On July 13, 2022, the central bank shocked the market with a full percentage point rate hike, not 75 basis points as most economists predicted, raising the lending rate to 2.5%. Data shows that in 2022, the BOC is one of 30 central banks that have increased rates by 1% or more. Mark Carpani, fixed income head at Ridgewood Capital Asset Management, said going above market expectations was a bold but the right call.
Finance Minister Chrystia Freeland, also Canada’s Deputy Prime Minister, adds that the federal government wasn’t pouring fuel on the flames through its budget, and by focusing on some inflation drivers like labor and housing. Meanwhile, the impact of multiple rate hikes, including the latest supersized increase, is impacting negatively on the TSX.
While the index advanced slightly on Friday (+0.36%), it closed below 19,000 in each of the last five trading sessions. The TSX has lost 6.21% in one month due to runaway inflation and a potential recession. If energy stocks are weakening, where else can you invest?
Gold is a logical option when volatility is high, although gold stocks haven’t displayed resiliency thus far in 2022. Utilities was the only sector that gained in five days. Some market analysts say this sector typically declines when interest rates are rising but it isn’t happening in the current cycle.

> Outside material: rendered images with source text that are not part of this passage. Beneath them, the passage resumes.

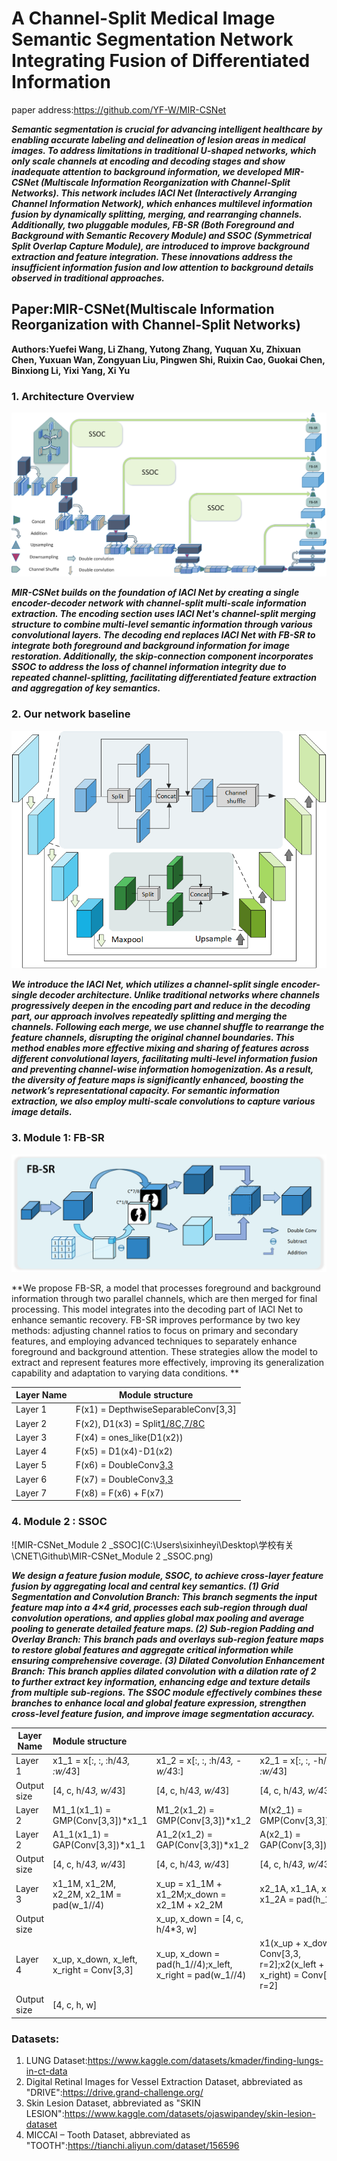# A Channel-Split Medical Image Semantic Segmentation Network Integrating Fusion of Differentiated Information

paper address:https://github.com/YF-W/MIR-CSNet

***Semantic segmentation is crucial for advancing intelligent healthcare by enabling accurate labeling and delineation of lesion areas in medical images. To address limitations in traditional U-shaped networks, which only scale channels at encoding and decoding stages and show inadequate attention to background information, we developed MIR-CSNet (Multiscale Information Reorganization with Channel-Split Networks). This network includes IACI Net (Interactively Arranging Channel Information Network), which enhances multilevel information fusion by dynamically splitting, merging, and rearranging channels. Additionally, two pluggable modules, FB-SR (Both Foreground and Background with Semantic Recovery Module) and SSOC (Symmetrical Split Overlap Capture Module), are introduced to improve background extraction and feature integration. These innovations address the insufficient information fusion and low attention to background details observed in traditional approaches.***

## Paper:MIR-CSNet(Multiscale Information Reorganization with Channel-Split Networks)

**Authors:Yuefei Wang, Li Zhang, Yutong Zhang, Yuquan Xu, Zhixuan Chen, Yuxuan Wan, Zongyuan Liu, Pingwen Shi, Ruixin Cao, Guokai Chen, Binxiong Li, Yixi Yang, Xi Yu**

### 1. Architecture Overview

![MIR-CSNet](https://github.com/YF-W/MIR-CSNet/blob/12c93619b4ce022acbb99adeeebec143d6d94b12/MIR-CSNet.png)

***MIR-CSNet builds on the foundation of IACI Net by creating a single encoder-decoder network with channel-split multi-scale information extraction. The encoding section uses IACI Net's channel-split merging structure to combine multi-level semantic information through various convolutional layers. The decoding end replaces IACI Net with FB-SR to integrate both foreground and background information for image restoration. Additionally, the skip-connection component incorporates SSOC to address the loss of channel information integrity due to repeated channel-splitting, facilitating differentiated feature extraction and aggregation of key semantics.***

### 2. Our network baseline

![MIR-CSNet_Baseline](https://github.com/YF-W/MIR-CSNet/blob/1683c3bedf227b29d1386532e3d90a8d839677c9/MIR-CSNet_Baseline.png)

***We introduce the IACI Net, which utilizes a channel-split single encoder-single decoder architecture. Unlike traditional networks where channels progressively deepen in the encoding part and reduce in the decoding part, our approach involves repeatedly splitting and merging the channels. Following each merge, we use channel shuffle to rearrange the feature channels, disrupting the original channel boundaries. This method enables more effective mixing and sharing of features across different convolutional layers, facilitating multi-level information fusion and preventing channel-wise information homogenization. As a result, the diversity of feature maps is significantly enhanced, boosting the network’s representational capacity. For semantic information extraction, we also employ multi-scale convolutions to capture various image details.***

### 3. Module 1: FB-SR

![MIR-CSNet_Module 1_FB-SR](https://github.com/YF-W/MIR-CSNet/blob/c516553fe2dd95ac4849535ec555117f4cdd5ee6/MIR-CSNet_Module%201_FB-SR.png)

**We propose FB-SR, a model that processes foreground and background information through two parallel channels, which are then merged for final processing. This model integrates into the decoding part of IACI Net to enhance semantic recovery. FB-SR improves performance by two key methods: adjusting channel ratios to focus on primary and secondary features, and employing advanced techniques to separately enhance foreground and background attention. These strategies allow the model to extract and represent features more effectively, improving its generalization capability and adaptation to varying data conditions. **

| Layer Name | Module structure                         |
| :--------- | ---------------------------------------- |
| Layer 1    | F(x1) =  DepthwiseSeparableConv[3,3]     |
| Layer 2    | F(x2), D1(x3) = Split[1/8C,7/8C](D1(x1)) |
| Layer 3    | F(x4) = ones_like(D1(x2))                |
| Layer 4    | F(x5) = D1(x4)-D1(x2)                    |
| Layer 5    | F(x6) = DoubleConv[3,3](D1(x5))          |
| Layer 6    | F(x7) = DoubleConv[3,3](D1(x3))          |
| Layer 7    | F(x8) = F(x6) + F(x7)                    |

### 4. Module 2 : SSOC

![MIR-CSNet_Module 2 _SSOC](C:\Users\sixinheyi\Desktop\学校有关\CNET\Github\MIR-CSNet_Module 2 _SSOC.png)

***We design a feature fusion module, SSOC, to achieve cross-layer feature fusion by aggregating local and central key semantics. (1) Grid Segmentation and Convolution Branch: This branch segments the input feature map into a 4×4 grid, processes each sub-region through dual convolution operations, and applies global max pooling and average pooling to generate detailed feature maps. (2) Sub-region Padding and Overlay Branch: This branch pads and overlays sub-region feature maps to restore global features and aggregate critical information while ensuring comprehensive coverage. (3) Dilated Convolution Enhancement Branch: This branch applies dilated convolution with a dilation rate of 2 to further extract key information, enhancing edge and texture details from multiple sub-regions. The SSOC module effectively combines these branches to enhance local and global feature expression, strengthen cross-level feature fusion, and improve image segmentation accuracy.***



| Layer Name  | Module structure                          |                                                          |                                                              |                                                |
| ----------- | :---------------------------------------- | -------------------------------------------------------- | ------------------------------------------------------------ | ---------------------------------------------- |
| Layer 1     | x1_1 = x[:, :, :h/4*3, :w/4*3]            | x1_2 = x[:, :, :h/4*3, -w/4*3:]                          | x2_1 = x[:, :, -h/4*3:, :w/4*3]                              | x2_2 = x[:, :, -h/4*3:, -w/4*3:]               |
| Output size | [4, c, h/4*3, w/4*3]                      | [4, c, h/4*3, w/4*3]                                     | [4, c, h/4*3, w/4*3]                                         | [4, c, h/4*3, w/4*3]                           |
| Layer 2     | M1_1(x1_1) = GMP(Conv[3,3])*x1_1          | M1_2(x1_2) = GMP(Conv[3,3])*x1_2                         | M(x2_1) = GMP(Conv[3,3])*x2_1                                | M(x2_2) = GMP(Conv[3,3])*x2_2                  |
| Layer 2     | A1_1(x1_1) = GAP(Conv[3,3])*x1_1          | A1_2(x1_2) = GAP(Conv[3,3])*x1_2                         | A(x2_1) = GAP(Conv[3,3])*x2_1                                | A(x2_2) = GAP(Conv[3,3])*x2_2                  |
| Output size | [4, c, h/4*3, w/4*3]                      | [4, c, h/4*3, w/4*3]                                     | [4, c, h/4*3, w/4*3]                                         | [4, c, h/4*3, w/4*3]                           |
| Layer 3     | x1_1M, x1_2M, x2_2M, x2_1M = pad(w_1//4)  | x_up = x1_1M + x1_2M;x_down = x2_1M + x2_2M              | x2_1A, x1_1A, x1_2A, x1_2A = pad(h_1//4)                     | x_left = x1_1A + x2_1A;x_right = x1_2A + x2_2A |
| Output size |                                           | x_up, x_down = [4, c, h/4*3, w]                          |                                                              | x_left, x_right = [4, c, h, w/4*3]             |
| Layer 4     | x_up, x_down, x_left, x_right = Conv[3,3] | x_up, x_down = pad(h_1//4);x_left, x_right = pad(w_1//4) | x1(x_up + x_down) = Conv[3,3, r=2];x2(x_left + x_right) = Conv[3,3, r=2] | x = Concat(x1, x2);x(x)=Conv[3,3]              |
| Output size | [4, c, h, w]                              |                                                          |                                                              |                                                |

### Datasets:

1. LUNG Dataset:https://www.kaggle.com/datasets/kmader/finding-lungs-in-ct-data
2. Digital Retinal Images for Vessel Extraction Dataset, abbreviated as "DRIVE":https://drive.grand-challenge.org/
3. Skin Lesion Dataset, abbreviated as "SKIN LESION":https://www.kaggle.com/datasets/ojaswipandey/skin-lesion-dataset
4. MICCAI – Tooth Dataset, abbreviated as "TOOTH":https://tianchi.aliyun.com/dataset/156596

Shahriar Pourreza, the managing director at Guggenheim Securities LLC, said utilities are becoming a higher growth sector that is just as stable amid extremely pronounced interest in the industry. He said he has covered utility stocks since 2001 but has never seen the space this fundamentally strong. Pourereza adds, “You could even make an argument that the sector could be positively correlated to interest rates.”
Hedges against inflation
On the TSX, the stocks that stand out amid the market uncertainty are Canadian Utilities (TSX:CU) and its parent company ATCO Ltd. (TSX:ACO.X). You could buy either one to hedge against inflation and prepare for a recession.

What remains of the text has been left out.